Pracoholizm, jak każdy inny nałóg (alkoholizm, narkomania, uzależnienie od internetu), pełni funkcję zastępczą - w ujęciu psychoanalizy traktowany jest jako sublimacja popędu seksualnego, jest formą ucieczki od bliskości. Rzucanie się w wir pracy pozwala zapomnieć o kondycji bliskiego związku, o poczuciu osamotnienia, braku czegoś lub kogoś, ale już później trudno ten proces zatrzymać i dokonać autorefleksji nad jakością własnej egzystencji. Konsekwencje takiego wyniszczającego trybu życia są zastraszające.
Objawy pracoholizmu poprzedzają sygnały ostrzegawcze. Wśród nich na początku pojawia się częste niedotrzymywanie obietnic wobec najbliższych i przyjaciół, utrata kontroli nad czasem (analogia do "urwanego filmu" przytrafiającego się alkoholikom).
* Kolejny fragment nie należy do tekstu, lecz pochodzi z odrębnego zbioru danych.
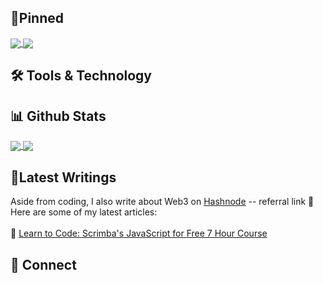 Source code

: <!--Pinned Repos-->
## 📌Pinned
<!--Center Cards-->
<a href="https://github.com/anuraghazra/github-readme-stats">
  <img align="center" src="https://github-readme-stats.vercel.app/api/pin/?username=AmethystCodes&repo=cadence-quest-submissions&theme=tokyonight" />
</a>
<a href="https://github.com/anuraghazra/github-readme-stats">
  <img align="center" src="https://github-readme-stats.vercel.app/api/pin/?username=AmethystCodes&repo=100-days-of-cadence&theme=tokyonight" />
</a>

<!--Tools-->
## 🛠 Tools & Technology

<!--Stats-->
## 📊 Github Stats

<!--Center Cards-->
<a href="https://github.com/anuraghazra/github-readme-stats">
  <img align="center" src="https://github-readme-stats.vercel.app/api?username=AmethystCodes&count_private=true&show_icons=true&theme=tokyonight" />
</a>
<a href="https://github.com/anuraghazra/github-readme-stats">
  <img align="center" src="https://github-readme-stats.vercel.app/api/top-langs/?username=AmethystCodes&theme=tokyonight" />
</a>

<!--Writings-->
## 📝Latest Writings

Aside from coding, I also write about Web3 on [Hashnode](https://hashnode.com/@AmethystCodes/joinme) -- referral link 🤝 Here are some of my latest articles:
<br><br>
🔗 [Learn to Code: Scrimba's JavaScript for Free 7 Hour Course](https://hashnode.com/post/learn-to-code-scrimbas-learn-javascript-for-free-7-hour-course-ckwmgh024028j2ds1fyqof4pv)

<!--Social Media-->
## 🤝 Connect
Uzależnione od pracy osoby cechuje:
- potrzebują i stale poszukują aprobaty i potwierdzenia swojej wartości, szczególnie w obszarze wykonywanej pracy,
- są nadmiernie odpowiedzialne albo - gdy obciążenie przekracza ich siły - zachowują się zupełnie nieodpowiedzialnie,
- poprzez swój nałogowy sposób wykonywania pracy stają się wyobcowane z otoczenia; czują się nieco "inne", w swoim subiektywnym odczuciu - lepsze od innych,
- organizują swoje życie i pracę tak, aby stale mieć kontrolę nad sytuacją,
- mają trudności z ukończeniem rozpoczętego projektu, gdyż w ramach pracy nad nim podejmują dodatkowe zadania, mające go udoskonalić,
- brakuje im wyczucia równowagi między pracą a resztą życia,
- oczekują natychmiastowej gratyfikacji, wskutek czego często wykonują pracę dla samej pracy,
- często planują działanie z myślą o efektach końcowych, nie zwracając uwagi na szczegóły, których zaniedbywanie negatywnie wpływa na efekt pracy,
- nieświadomie poszukują napięć i kryzysowych sytuacji, w których cierpią ("Żyję w napięciu, więc jestem."),
- otaczają się ludźmi, którzy podzielają ich nierealistyczne standardy pracy. Unikają konfrontacji z innym sposobem życia i myślenia, przez deprecjonowanie ludzi o odmiennych poglądach,
- przez nałogowy sposób pracy doprowadzają do zagrożenia jej jakości i całego swojego życia,
- mają krytyczny stosunek do innych i oczekują tego samego z ich strony w odniesieniu do siebie,
- stale "ścigają się z czasem"; spóźniają się, nie umieją wybierać rzeczy najważniejszych,
- kłamią - choć nie muszą - zwłaszcza, gdy chodzi o ilość i czas wykonywanej pracy; z góry bowiem wiedzą, że nie dotrzymają słowa,
- bezlitośnie osądzają siebie, współpracowników i swoich najbliższych,
- z trudnością - jeśli w ogóle - uzyskują radość, spokój i rozluźnienie,
- traktują siebie samych śmiertelnie poważnie,
- mają trudności w utrzymaniu bliskich przyjaźni i intymnych związków,
- wycofują się z bliskich emocjonalnych i erotycznych związków partnerskich na rzecz podniecenia pracą lub przejściowej fascynacji erotycznej kimś z miejsca pracy. Fascynacja ta, jeśli staje się codzienną bliskością, mija w obawie przed tą właśnie bliskością, która dla wypalonego emocjonalnie człowieka jest ciężarem trudnym do uniesienia.[1]